The client data stream refers to the timing data generated and emitted by the client part of our graphics driver such as the OpenGL® ES, EGL™, Vulkan® and OpenCL™ modules. The driver emits timing events for a subset of API calls which are then captured by PVRTune.

Comprehensive lists of the various client stream timing events for the different APIs are available in the Captured API Calls section.

There are some functions which are not technically OpenGL ES API calls, but are invoked as a direct result of OpenGL ES calls made by the user application. These functions are a part of the OpenGL ES driver module and are also tracked. These include:

  • TA kick - Called when the OpenGL ES driver submits 3D work, such as Tiler and Renderer tasks, to the hardware to be executed.
  • TQ kick - Called when the OpenGL ES driver manipulates textures/render surfaces, including blits, texture uploads, and mip-map generation. This results in 2D tasks being executed on the GPU.
  • CDM kick - Called when the OpenGL ES driver submits compute work, such as OpenGL ES compute shaders, to the hardware for processing. This results in a compute task being executed by the GPU.

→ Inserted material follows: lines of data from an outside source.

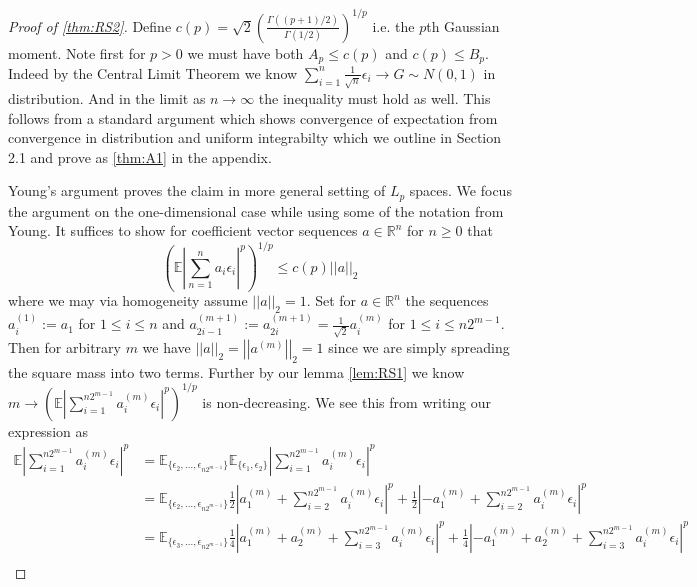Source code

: \documentclass[10pt]{article}
\newcommand{\E}{\mathbb{E}}
\newcommand{\1}{\textbf{1}}
\newcommand{\R}{\mathbb{R}}
\newcommand{\norm}[1]{\left\lvert\left\lvert#1\right\rvert\right\rvert}
\newcommand{\normOne}[1]{\left\lvert#1\right\rvert}
\newcommand{\lparen}{\left(}
\newcommand{\rparen}{\right)}
\theoremstyle{remark}
\theoremstyle{definition}
\begin{document}
\begin{proof}[Proof of \ref{thm:RS2}]
	Define $c(p) = \sqrt{2}(\frac{\Gamma((p+1)/2)}{\Gamma(1/2)})^{1/p}$ i.e. the $p$th Gaussian moment. Note first for $p > 0$ we must have both $A_p \leq c(p)$ and $c(p) \leq B_p$. Indeed by the Central Limit Theorem we know $\sum_{i=1}^n \frac{1}{\sqrt{n}}\epsilon_i \to G \sim N(0,1)$ in distribution. And in the limit as $n \to \infty$ the inequality must hold as well. This follows from a standard argument which shows convergence of expectation from convergence in distribution and uniform integrabilty which we outline in Section 2.1 and prove as \ref{thm:A1} in the appendix.

	Young's argument proves the claim in more general setting of $L_p$ spaces. We focus the argument on the one-dimensional case while using some of the notation from Young. It suffices to show for coefficient vector sequences $a \in \R^n$ for $n \geq 0$ that 
	\begin{equation*}
		\lparen\E\normOne{\sum_{n=1}^{n}a_i\epsilon_i}^p\rparen^{1/p} \leq c(p)\norm{a}_2
	\end{equation*} where we may via homogeneity assume $\norm{a}_2 = 1$. 
	Set for $a \in \R^n$ the sequences $a_i^{(1)} := a_1$ for $1 \leq i \leq n$ and $a_{2i-1}^{(m+1)} := a_{2i}^{(m+1)} = \frac{1}{\sqrt{2}}a_i^{(m)}$ for $1 \leq i \leq n2^{m-1}$. Then for arbitrary $m$ we have $\norm{a}_2 = \norm{a^{(m)}}_2=1$ since we are simply spreading the square mass into two terms. Further by our lemma \ref{lem:RS1} we know $m \to \lparen\E\normOne{\sum_{i=1}^{n2^{m-1}}a_i^{(m)}\epsilon_i}^p\rparen^{1/p}$ is non-decreasing. We see this from writing our expression as
	\begin{align*}
		\E\normOne{\sum_{i=1}^{n2^{m-1}}a_i^{(m)}\epsilon_i}^p &= \E_{\{\epsilon_2,...,\epsilon_{n2^{m-1}}\}}\E_{\{\epsilon_1,\epsilon_2\}}\normOne{\sum_{i=1}^{n2^{m-1}}a_i^{(m)}\epsilon_i}^p \\
		&= \E_{\{\epsilon_2,...,\epsilon_{n2^{m-1}}\}}\frac{1}{2}\normOne{a_1^{(m)}+\sum_{i=2}^{n2^{m-1}}a_i^{(m)}\epsilon_i}^p+\frac{1}{2}\normOne{-a_1^{(m)}+\sum_{i=2}^{n2^{m-1}}a_i^{(m)}\epsilon_i}^p \\
		&= \E_{\{\epsilon_3,...,\epsilon_{n2^{m-1}}\}}\frac{1}{4}\normOne{a_1^{(m)}+a_2^{(m)}+\sum_{i=3}^{n2^{m-1}}a_i^{(m)}\epsilon_i}^p+\frac{1}{4}\normOne{-a_1^{(m)}+a_2^{(m)}+\sum_{i=3}^{n2^{m-1}}a_i^{(m)}\epsilon_i}^p  \\

\end{align*}
\end{proof}
\end{document}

API events generated by the OpenGL ES, EGL, Vulkan, and OpenCL client driver are retrieved and presented in the PVRTune GUI. The piece of work submitted by an application can be tracked from the application level through PowerVR driver services, firmware, and onto the hardware for execution. As a result, it is possible to see how work submitted at the application level directly affects the driver and hardware. It gives a more complete understanding of the impact application-level API calls have on the behaviour and performance of both driver and hardware.

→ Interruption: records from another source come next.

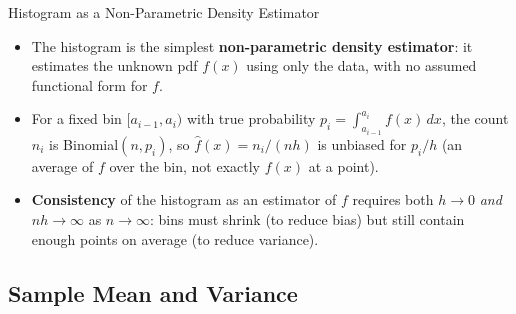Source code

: \documentclass[11pt,aspectratio=169]{beamer}
\begin{document}
\begin{frame}{Histogram as a Non-Parametric Density Estimator}
\begin{itemize}
  \item The histogram is the simplest \textbf{non-parametric density
        estimator}: it estimates the unknown pdf $f(x)$ using only the data,
        with no assumed functional form for $f$.
  \item For a fixed bin $[a_{i-1},a_i)$ with true probability
        $p_i = \int_{a_{i-1}}^{a_i} f(x)\,dx$, the count $n_i$ is Binomial$(n,p_i)$, so
        $\hat f(x) = n_i/(nh)$ is unbiased for $p_i/h$ (an average of $f$
        over the bin, not exactly $f(x)$ at a point).
  \item \textbf{Consistency} of the histogram as an estimator of $f$
        requires both $h \to 0$ \emph{and} $nh \to \infty$ as
        $n \to \infty$: bins must shrink (to reduce bias) but still contain
        enough points on average (to reduce variance).
\end{itemize}
\end{frame}

\subsection{Sample Mean and Variance}
\end{document}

The client stream enables PVRTune Complete to collect other useful information emitted from the client driver, such as:

  • Surface format and size - details about the buffer(s) in use when work is submitted by the client driver to the hardware.
  • Shader information - the bound program that gets executed on the GPU at the time of a glDraw* call.

Synchronisation objects/events

Synchronisation objects are used by the driver to ensure that operations queued by the driver are executed in the proper order. Operations can be blocked by synchronisation objects until a previous operation completes and frees a resource, such as a render target.

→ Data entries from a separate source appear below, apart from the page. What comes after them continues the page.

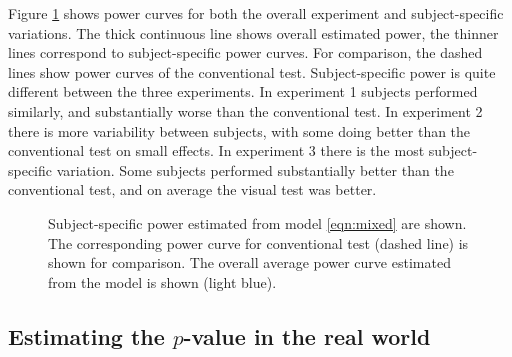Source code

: \documentclass[12pt]{article}
\newcommand{\blue}[1]{{\color{blue} #1}} %
\newcommand{\green}[1]{{\color{green} #1}} %
\begin{document}
Figure  \ref{fig:power_mixed_subject} shows power curves for both the overall experiment and subject-specific variations. The thick continuous line shows overall estimated power, the thinner lines correspond to subject-specific power curves. For comparison, the  dashed lines show power curves of the conventional test. Subject-specific power is quite different between the three experiments. In experiment 1 subjects performed similarly, and substantially worse than the conventional test. In experiment 2 there is more variability between subjects, with some doing better than the conventional test on small effects. In experiment 3 there is the most subject-specific variation. Some subjects performed substantially better than the conventional test, and on average the visual test was better. 

\begin{figure}[hbtp]
   \centering
       \caption{Subject-specific  power estimated from model \ref{eqn:mixed} are shown. The corresponding power curve for conventional test (dashed line) is shown for comparison. The overall average power curve estimated from the model is shown (light blue).}
       \label{fig:power_mixed_subject}
\end{figure}


\subsection{Estimating the $p$-value in the real world} 

\end{document}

PVRTune Complete captures the synchronisation objects emitted by our driver and uses this information to create new timelines called “queues”. Each hardware core such as the tiler, renderer, and compute have an associated queue if synchronisation data is available.

The timeline queues make it possible to see when work is queued by the driver. The operations can be traced from the client drivers to the hardware queue. These timelines will usually contain several “check fail” events followed by a “check-pass” event for the synchronisation object(s) for that task.

  • A failed check means that a dependency was not satisfied, and the operation cannot begin execution on the hardware.
  • A successful check means that all dependencies were met, and the task can begin execution.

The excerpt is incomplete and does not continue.